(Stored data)

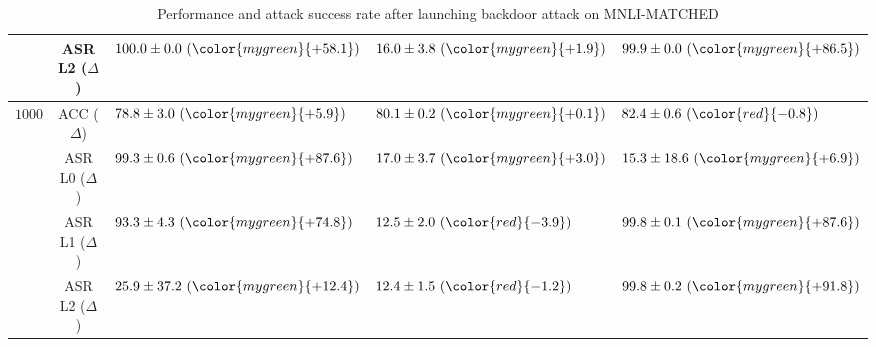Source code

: \begin{table*}[!ht]
{\begin{tabular}{c | c | lll }
	& ASR L2 ($\Delta$)
	& $100.0 \pm 0.0 \ ({\color{mygreen}{+58.1}})$     %
	& $16.0 \pm 3.8  \ ({\color{mygreen}{+1.9}})$    %
	& $99.9 \pm 0.0  \ ({\color{mygreen}{+86.5}})$ \\ %
	
	\midrule
	\multirow{3}{*}{$1000$}  
	& ACC ($\Delta$)
	& $78.8 \pm 3.0 \ ({\color{mygreen}{+5.9}})$     %
	& $80.1 \pm 0.2  \ ({\color{mygreen}{+0.1}})$    %
	& $82.4 \pm 0.6  \ ({\color{red}{-0.8}})$ \\ %
	
	& ASR L0 ($\Delta$)
	& $99.3 \pm 0.6 \ ({\color{mygreen}{+87.6}})$     %
	& $17.0 \pm 3.7  \ ({\color{mygreen}{+3.0}})$    %
	& $15.3 \pm 18.6  \ ({\color{mygreen}{+6.9}})$ \\ %
	
	& ASR L1 ($\Delta$)
	& $93.3 \pm 4.3 \ ({\color{mygreen}{+74.8}})$     %
	& $12.5 \pm 2.0  \ ({\color{red}{-3.9}})$    %
	& $99.8 \pm 0.1  \ ({\color{mygreen}{+87.6}})$ \\ %
	
	& ASR L2 ($\Delta$)
	& $25.9 \pm 37.2 \ ({\color{mygreen}{+12.4}})$     %
	& $12.4 \pm 1.5  \ ({\color{red}{-1.2}})$    %
	& $99.8 \pm 0.2  \ ({\color{mygreen}{+91.8}})$ \\ %
    \bottomrule
        \end{tabular}
 }
 \caption{Performance and attack success rate after launching backdoor attack on MNLI-MATCHED}
 \label{tab:backdoor_perform_mnli_matched}
\end{table*}

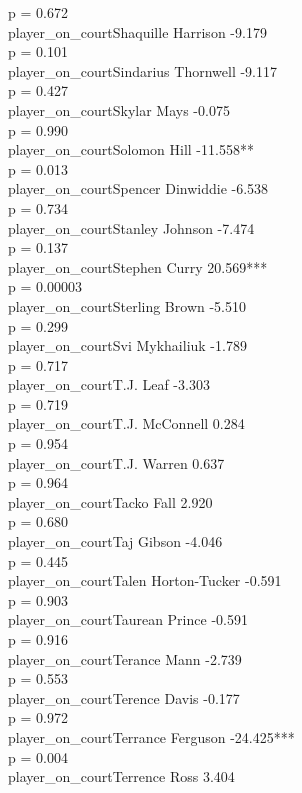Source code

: \documentclass[
  landscape]{article}
\begin{document}
p = 0.672\\
player\_on\_courtShaquille Harrison -9.179\\
p = 0.101\\
player\_on\_courtSindarius Thornwell -9.117\\
p = 0.427\\
player\_on\_courtSkylar Mays -0.075\\
p = 0.990\\
player\_on\_courtSolomon Hill -11.558**\\
p = 0.013\\
player\_on\_courtSpencer Dinwiddie -6.538\\
p = 0.734\\
player\_on\_courtStanley Johnson -7.474\\
p = 0.137\\
player\_on\_courtStephen Curry 20.569***\\
p = 0.00003\\
player\_on\_courtSterling Brown -5.510\\
p = 0.299\\
player\_on\_courtSvi Mykhailiuk -1.789\\
p = 0.717\\
player\_on\_courtT.J. Leaf -3.303\\
p = 0.719\\
player\_on\_courtT.J. McConnell 0.284\\
p = 0.954\\
player\_on\_courtT.J. Warren 0.637\\
p = 0.964\\
player\_on\_courtTacko Fall 2.920\\
p = 0.680\\
player\_on\_courtTaj Gibson -4.046\\
p = 0.445\\
player\_on\_courtTalen Horton-Tucker -0.591\\
p = 0.903\\
player\_on\_courtTaurean Prince -0.591\\
p = 0.916\\
player\_on\_courtTerance Mann -2.739\\
p = 0.553\\
player\_on\_courtTerence Davis -0.177\\
p = 0.972\\
player\_on\_courtTerrance Ferguson -24.425***\\
p = 0.004\\
player\_on\_courtTerrence Ross 3.404\\
\end{document}
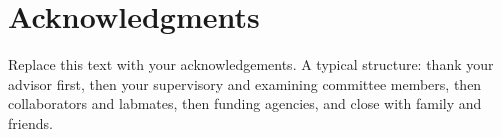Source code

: 

\chapter{Acknowledgments}

Replace this text with your acknowledgements.  A typical structure:
thank your advisor first, then your supervisory and examining
committee members, then collaborators and labmates, then funding
agencies, and close with family and friends.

#### Description of the task:
Transcribe the entries above verbatim, omitting their pictures.

#### Your response:
Source code

: \begin{table*}[!ht]
{\begin{tabular}{c | c | lll }
	& ASR L2 ($\Delta$)
	& $100.0 \pm 0.0 \ ({\color{mygreen}{+58.1}})$     %
	& $16.0 \pm 3.8  \ ({\color{mygreen}{+1.9}})$    %
	& $99.9 \pm 0.0  \ ({\color{mygreen}{+86.5}})$ \\ %
	
	\midrule
	\multirow{3}{*}{$1000$}  
	& ACC ($\Delta$)
	& $78.8 \pm 3.0 \ ({\color{mygreen}{+5.9}})$     %
	& $80.1 \pm 0.2  \ ({\color{mygreen}{+0.1}})$    %
	& $82.4 \pm 0.6  \ ({\color{red}{-0.8}})$ \\ %
	
	& ASR L0 ($\Delta$)
	& $99.3 \pm 0.6 \ ({\color{mygreen}{+87.6}})$     %
	& $17.0 \pm 3.7  \ ({\color{mygreen}{+3.0}})$    %
	& $15.3 \pm 18.6  \ ({\color{mygreen}{+6.9}})$ \\ %
	
	& ASR L1 ($\Delta$)
	& $93.3 \pm 4.3 \ ({\color{mygreen}{+74.8}})$     %
	& $12.5 \pm 2.0  \ ({\color{red}{-3.9}})$    %
	& $99.8 \pm 0.1  \ ({\color{mygreen}{+87.6}})$ \\ %
	
	& ASR L2 ($\Delta$)
	& $25.9 \pm 37.2 \ ({\color{mygreen}{+12.4}})$     %
	& $12.4 \pm 1.5  \ ({\color{red}{-1.2}})$    %
	& $99.8 \pm 0.2  \ ({\color{mygreen}{+91.8}})$ \\ %
    \bottomrule
        \end{tabular}
 }
 \caption{Performance and attack success rate after launching backdoor attack on MNLI-MATCHED}
 \label{tab:backdoor_perform_mnli_matched}
\end{table*}

Source code

: \documentclass[
  landscape]{article}
\begin{document}
p = 0.672\\
player\_on\_courtShaquille Harrison -9.179\\
p = 0.101\\
player\_on\_courtSindarius Thornwell -9.117\\
p = 0.427\\
player\_on\_courtSkylar Mays -0.075\\
p = 0.990\\
player\_on\_courtSolomon Hill -11.558**\\
p = 0.013\\
player\_on\_courtSpencer Dinwiddie -6.538\\
p = 0.734\\
player\_on\_courtStanley Johnson -7.474\\
p = 0.137\\
player\_on\_courtStephen Curry 20.569***\\
p = 0.00003\\
player\_on\_courtSterling Brown -5.510\\
p = 0.299\\
player\_on\_courtSvi Mykhailiuk -1.789\\
p = 0.717\\
player\_on\_courtT.J. Leaf -3.303\\
p = 0.719\\
player\_on\_courtT.J. McConnell 0.284\\
p = 0.954\\
player\_on\_courtT.J. Warren 0.637\\
p = 0.964\\
player\_on\_courtTacko Fall 2.920\\
p = 0.680\\
player\_on\_courtTaj Gibson -4.046\\
p = 0.445\\
player\_on\_courtTalen Horton-Tucker -0.591\\
p = 0.903\\
player\_on\_courtTaurean Prince -0.591\\
p = 0.916\\
player\_on\_courtTerance Mann -2.739\\
p = 0.553\\
player\_on\_courtTerence Davis -0.177\\
p = 0.972\\
player\_on\_courtTerrance Ferguson -24.425***\\
p = 0.004\\
player\_on\_courtTerrence Ross 3.404\\
\end{document}
Source code

: 

\chapter{Acknowledgments}

Replace this text with your acknowledgements.  A typical structure:
thank your advisor first, then your supervisory and examining
committee members, then collaborators and labmates, then funding
agencies, and close with family and friends.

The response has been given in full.